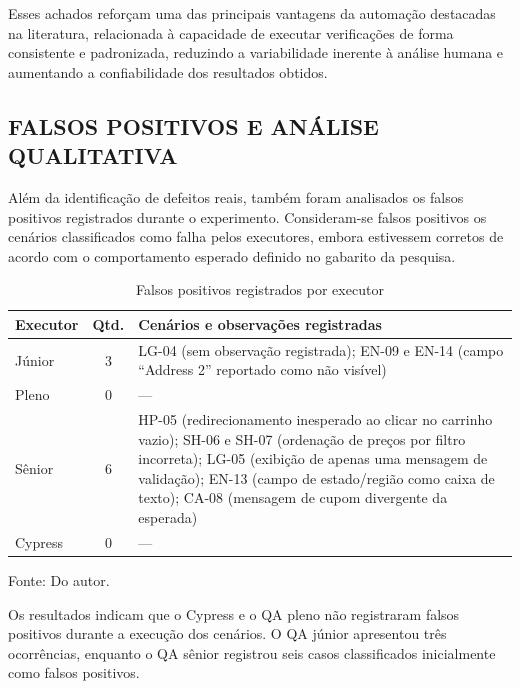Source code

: \documentclass{UNESC}
\begin{document}
Esses achados reforçam uma das principais vantagens da automação destacadas na literatura, relacionada à capacidade de executar verificações de forma consistente e padronizada, reduzindo a variabilidade inerente à análise humana e aumentando a confiabilidade dos resultados obtidos.

\subsection{FALSOS POSITIVOS E ANÁLISE QUALITATIVA}

Além da identificação de defeitos reais, também foram analisados os falsos positivos registrados durante o experimento. Consideram-se falsos positivos os cenários classificados como falha pelos executores, embora estivessem corretos de acordo com o comportamento esperado definido no gabarito da pesquisa.

\begin{table}[H]
\captionsetup{skip=2pt, singlelinecheck=false, justification=centering}
\caption{Falsos positivos registrados por executor}
\label{tab:falsos_positivos}
\renewcommand{\arraystretch}{1.0}
\setlength{\extrarowheight}{4pt}
\setlength{\tabcolsep}{6pt}
\begin{tabularx}{\textwidth}{l c X}
\hline
\textbf{Executor} & \textbf{Qtd.} & \textbf{Cenários e observações registradas} \\
\hline
Júnior  & 3 & LG-04 (sem observação registrada); EN-09 e EN-14 (campo ``Address 2'' reportado como não visível) \\
Pleno   & 0 & --- \\
Sênior  & 6 & HP-05 (redirecionamento inesperado ao clicar no carrinho vazio); SH-06 e SH-07 (ordenação de preços por filtro incorreta); LG-05 (exibição de apenas uma mensagem de validação); EN-13 (campo de estado/região como caixa de texto); CA-08 (mensagem de cupom divergente da esperada) \\
Cypress & 0 & --- \\
\hline
\end{tabularx}
\vspace{2mm}\par
\noindent Fonte: Do autor.
\end{table}

Os resultados indicam que o Cypress e o QA pleno não registraram falsos positivos durante a execução dos cenários. O QA júnior apresentou três ocorrências, enquanto o QA sênior registrou seis casos classificados inicialmente como falsos positivos.
\end{document}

Exercise prompt – Using the listing, copy every line where the word "classificados" shows up.

Result of this exercise –
Além da identificação de defeitos reais, também foram analisados os falsos positivos registrados durante o experimento. Consideram-se falsos positivos os cenários classificados como falha pelos executores, embora estivessem corretos de acordo com o comportamento esperado definido no gabarito da pesquisa.
Os resultados indicam que o Cypress e o QA pleno não registraram falsos positivos durante a execução dos cenários. O QA júnior apresentou três ocorrências, enquanto o QA sênior registrou seis casos classificados inicialmente como falsos positivos.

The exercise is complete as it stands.